* **TASK REQUIREMENTS**: Where the records appear below, transcribe them exactly, leaving none out.

* **GIVEN RECORDS**:

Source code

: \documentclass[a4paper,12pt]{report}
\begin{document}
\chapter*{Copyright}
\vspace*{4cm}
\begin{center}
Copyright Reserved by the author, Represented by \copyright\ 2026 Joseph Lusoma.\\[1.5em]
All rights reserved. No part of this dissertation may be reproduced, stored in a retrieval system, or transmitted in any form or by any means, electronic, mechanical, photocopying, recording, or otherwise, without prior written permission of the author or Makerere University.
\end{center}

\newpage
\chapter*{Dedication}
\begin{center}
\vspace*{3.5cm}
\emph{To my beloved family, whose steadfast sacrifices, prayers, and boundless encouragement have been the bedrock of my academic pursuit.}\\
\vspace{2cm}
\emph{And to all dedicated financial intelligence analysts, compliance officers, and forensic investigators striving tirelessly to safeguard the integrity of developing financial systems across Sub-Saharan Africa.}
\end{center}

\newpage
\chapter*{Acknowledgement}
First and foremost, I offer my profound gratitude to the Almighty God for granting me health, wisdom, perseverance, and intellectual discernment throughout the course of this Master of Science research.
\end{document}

* **SOLUTION TO THIS PROBLEM**:
Source code

: \documentclass[a4paper,12pt]{report}
\begin{document}
\chapter*{Copyright}
\vspace*{4cm}
\begin{center}
Copyright Reserved by the author, Represented by \copyright\ 2026 Joseph Lusoma.\\[1.5em]
All rights reserved. No part of this dissertation may be reproduced, stored in a retrieval system, or transmitted in any form or by any means, electronic, mechanical, photocopying, recording, or otherwise, without prior written permission of the author or Makerere University.
\end{center}

\newpage
\chapter*{Dedication}
\begin{center}
\vspace*{3.5cm}
\emph{To my beloved family, whose steadfast sacrifices, prayers, and boundless encouragement have been the bedrock of my academic pursuit.}\\
\vspace{2cm}
\emph{And to all dedicated financial intelligence analysts, compliance officers, and forensic investigators striving tirelessly to safeguard the integrity of developing financial systems across Sub-Saharan Africa.}
\end{center}

\newpage
\chapter*{Acknowledgement}
First and foremost, I offer my profound gratitude to the Almighty God for granting me health, wisdom, perseverance, and intellectual discernment throughout the course of this Master of Science research.
\end{document}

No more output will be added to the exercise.